Swimming in the Deep End: Taking a Deeper Look at the Use Cases of JEA

Swimming in the Deep End: Taking a Deeper Look at the Use Cases of JEA

Use Cases of JEA

Reintroducing JEA

We are revisiting JEA to take a closer look at some key points of use and to go over areas I feel are disadvantages. You can review my previous post, but here are a few key points:

  • Just Enough Administration, part of the Windows Management Framework 5.0—is a technology that helps enforce information security protections by restricting IT administrative rights.
  • JEA can be used to allocate Administrative privileges to special users and user groups (via a session) to perform tasks and special commands via PowerShell as specified by an Administrator.

A main issue that JEA usage faces in the workplace is that many administrators are still accustomed to using GUIs rather than the Windows PowerShell command-line shell and scripting environment. PowerShell uses cmdlets to perform common system administration tasks, such as managing the registry, services, processes, and event logs. Learning these commands to run the proper cmdlets may pose a learning challenge.

Deep Dive – Testing and Implementation of JEA

Throughout my testing and implementation of JEA in a private network I was able to discover additional reasons why JEA is such an underused but powerful tool.

My testing was on a very large scale, and a benefit I discovered was that the implementation on a larger environment would still be manageable due to implicit remoting. Implicit Remoting works by importing cmdlets from previous or existing PowerShell sessions. Per Microsoft, “You can optionally choose to prefix the nouns of each proxy cmdlet with a string of your choosing to distinguish which commands are for the remote system. A temporary script module containing all of the proxy commands will be created and can be used for the duration of your local PowerShell session.” So, functions such as Tabbing for completion, variables, manipulation of objects and even use of local scripts can easily be automated with implicit remoting.

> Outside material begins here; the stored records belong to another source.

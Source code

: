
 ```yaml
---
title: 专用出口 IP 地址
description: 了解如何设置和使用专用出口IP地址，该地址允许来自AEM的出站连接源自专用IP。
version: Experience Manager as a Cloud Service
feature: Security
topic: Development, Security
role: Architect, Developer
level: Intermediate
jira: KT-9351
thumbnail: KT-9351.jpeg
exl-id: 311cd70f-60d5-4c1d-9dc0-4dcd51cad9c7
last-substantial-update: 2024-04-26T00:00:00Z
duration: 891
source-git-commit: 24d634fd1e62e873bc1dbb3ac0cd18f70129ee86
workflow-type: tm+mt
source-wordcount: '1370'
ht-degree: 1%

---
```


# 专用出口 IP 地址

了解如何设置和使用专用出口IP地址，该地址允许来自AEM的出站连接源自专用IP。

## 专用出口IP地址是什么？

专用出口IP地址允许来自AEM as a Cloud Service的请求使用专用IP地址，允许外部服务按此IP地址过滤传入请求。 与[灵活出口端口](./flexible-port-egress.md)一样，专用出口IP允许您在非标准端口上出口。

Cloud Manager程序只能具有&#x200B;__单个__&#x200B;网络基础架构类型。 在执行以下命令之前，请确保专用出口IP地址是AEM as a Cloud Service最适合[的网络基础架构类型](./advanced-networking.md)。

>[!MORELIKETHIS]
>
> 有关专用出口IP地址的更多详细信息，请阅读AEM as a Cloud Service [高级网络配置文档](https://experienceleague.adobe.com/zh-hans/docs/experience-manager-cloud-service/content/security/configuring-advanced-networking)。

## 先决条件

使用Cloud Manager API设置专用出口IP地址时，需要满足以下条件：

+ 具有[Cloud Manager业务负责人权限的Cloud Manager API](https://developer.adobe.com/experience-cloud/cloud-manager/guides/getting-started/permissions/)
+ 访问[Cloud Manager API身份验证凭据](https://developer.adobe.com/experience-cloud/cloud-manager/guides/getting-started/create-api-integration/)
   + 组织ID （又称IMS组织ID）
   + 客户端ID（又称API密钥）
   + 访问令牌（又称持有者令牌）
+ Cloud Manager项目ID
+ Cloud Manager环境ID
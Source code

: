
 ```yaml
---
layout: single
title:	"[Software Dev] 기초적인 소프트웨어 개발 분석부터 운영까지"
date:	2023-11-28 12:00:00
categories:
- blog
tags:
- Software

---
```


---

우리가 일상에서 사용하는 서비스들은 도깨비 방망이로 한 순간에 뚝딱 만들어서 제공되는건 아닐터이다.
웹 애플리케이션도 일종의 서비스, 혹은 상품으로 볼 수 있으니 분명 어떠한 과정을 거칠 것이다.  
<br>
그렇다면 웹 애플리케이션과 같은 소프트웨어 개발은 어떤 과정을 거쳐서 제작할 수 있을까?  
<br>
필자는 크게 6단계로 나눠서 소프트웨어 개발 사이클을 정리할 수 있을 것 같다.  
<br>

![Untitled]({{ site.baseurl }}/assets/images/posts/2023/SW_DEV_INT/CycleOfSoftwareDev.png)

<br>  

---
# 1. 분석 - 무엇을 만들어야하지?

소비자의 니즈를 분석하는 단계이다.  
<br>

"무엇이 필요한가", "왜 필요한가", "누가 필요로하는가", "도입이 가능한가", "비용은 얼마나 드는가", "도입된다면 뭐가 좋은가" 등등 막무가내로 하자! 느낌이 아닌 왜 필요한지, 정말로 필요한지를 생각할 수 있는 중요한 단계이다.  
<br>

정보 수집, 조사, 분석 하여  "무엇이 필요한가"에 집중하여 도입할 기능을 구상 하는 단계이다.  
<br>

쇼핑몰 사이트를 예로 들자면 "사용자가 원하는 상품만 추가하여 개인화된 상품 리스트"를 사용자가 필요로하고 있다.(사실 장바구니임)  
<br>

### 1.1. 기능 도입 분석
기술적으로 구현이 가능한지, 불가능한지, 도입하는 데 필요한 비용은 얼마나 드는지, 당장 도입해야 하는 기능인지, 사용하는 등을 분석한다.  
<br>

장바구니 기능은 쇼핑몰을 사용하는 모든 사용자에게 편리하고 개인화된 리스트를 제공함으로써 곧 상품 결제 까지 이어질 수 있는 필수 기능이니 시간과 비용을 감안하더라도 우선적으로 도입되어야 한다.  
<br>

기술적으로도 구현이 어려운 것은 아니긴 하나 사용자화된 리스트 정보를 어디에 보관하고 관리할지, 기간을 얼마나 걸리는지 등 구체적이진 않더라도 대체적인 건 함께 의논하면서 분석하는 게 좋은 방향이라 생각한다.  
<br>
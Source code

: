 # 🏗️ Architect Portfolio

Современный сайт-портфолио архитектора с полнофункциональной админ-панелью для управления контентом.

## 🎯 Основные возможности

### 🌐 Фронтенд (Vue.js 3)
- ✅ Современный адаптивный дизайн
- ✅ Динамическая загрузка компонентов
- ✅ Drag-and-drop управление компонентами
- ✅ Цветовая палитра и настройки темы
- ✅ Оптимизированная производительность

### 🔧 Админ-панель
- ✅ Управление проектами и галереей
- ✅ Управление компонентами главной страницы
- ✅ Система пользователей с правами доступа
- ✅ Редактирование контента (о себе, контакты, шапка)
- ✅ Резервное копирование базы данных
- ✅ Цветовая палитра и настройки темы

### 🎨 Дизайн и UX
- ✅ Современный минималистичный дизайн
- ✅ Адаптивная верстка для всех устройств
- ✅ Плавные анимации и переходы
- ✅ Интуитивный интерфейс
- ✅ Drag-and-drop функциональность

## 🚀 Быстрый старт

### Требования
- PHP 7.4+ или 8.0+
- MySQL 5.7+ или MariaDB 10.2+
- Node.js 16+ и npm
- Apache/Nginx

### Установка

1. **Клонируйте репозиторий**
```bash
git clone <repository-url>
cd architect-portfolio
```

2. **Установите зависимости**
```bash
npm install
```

An issue I had with JEA is the added work for an admin to specifically manage ongoing sessions and accounts created for JEA use. For limited-time uses I found it annoying to have to keep track of multiple test groups and sessions. If the naming convention was not correctly specified it could be easily confused with an already permanent group being utilized.

Thankfully, I found out that JEA has a complementary technology called JIT – Just In Time. This technology allows you to assign users to privileged groups for a limited duration rather than on a semi-permanent basis. This can help a lot with managing JEA implementation in a very large environment.

JEA can also be used in automation systems and in user applications. By using Invoke-Command for simple one off tasks or for building a C# app for example, you can create a PowerShell runspace that connects to a JEA session by specifying the configuration name in a WSManConnectionInfo object. I plan to test this in the future.

Let’s Talk JEA Security

JEA has a more in-depth capacity regarding security.

At the base level for security with JEA is Virtual Accounts. Virtual accounts are temporary local accounts that are created for the connecting user for the duration of their JEA session. It is destroyed once the session closes. By default, virtual accounts belong to the local administrators group on the machine. This gives them full rights to manage anything on the system, but no rights to manage resources on the network.

Another security method JEA proposes is Group Managed Service Accounts (gMSAs). GMSAs are used when the JEA session requires specified network resources. Per Microsoft, the best example of this use case is “a JEA endpoint that is used to control access to a REST API hosted on a different machine. It is easy to write functions to make the desired invocations on the REST API, but to authenticate with the API you need a network identity. Using a group managed service account makes the “second hop” possible while still having control over which computers can use the account. The effective permissions of the gMSA are defined by the security groups (local or domain) to which the gMSA account belongs.”

Also, when looking at regular PowerShell remoting endpoints, we see that JEA endpoints have separate ACLs (Access Control List) set in WinRM configuration. These WinRM ACLs can be configured to allow all users mapping to one or more roles access or no access to the endpoint.

JEA is Under-Utilized

In conclusion, JEA is highly under-utilized and has the potential to change the way Admin rights are allocated, blanketing a network with some additional security. However, general ease of use and learning curve for those unfamiliar with PowerShell and cmdlets syntax remain a concern. I do hope that the developers continue to add more functionality and documentation to solidify the need for such a tool.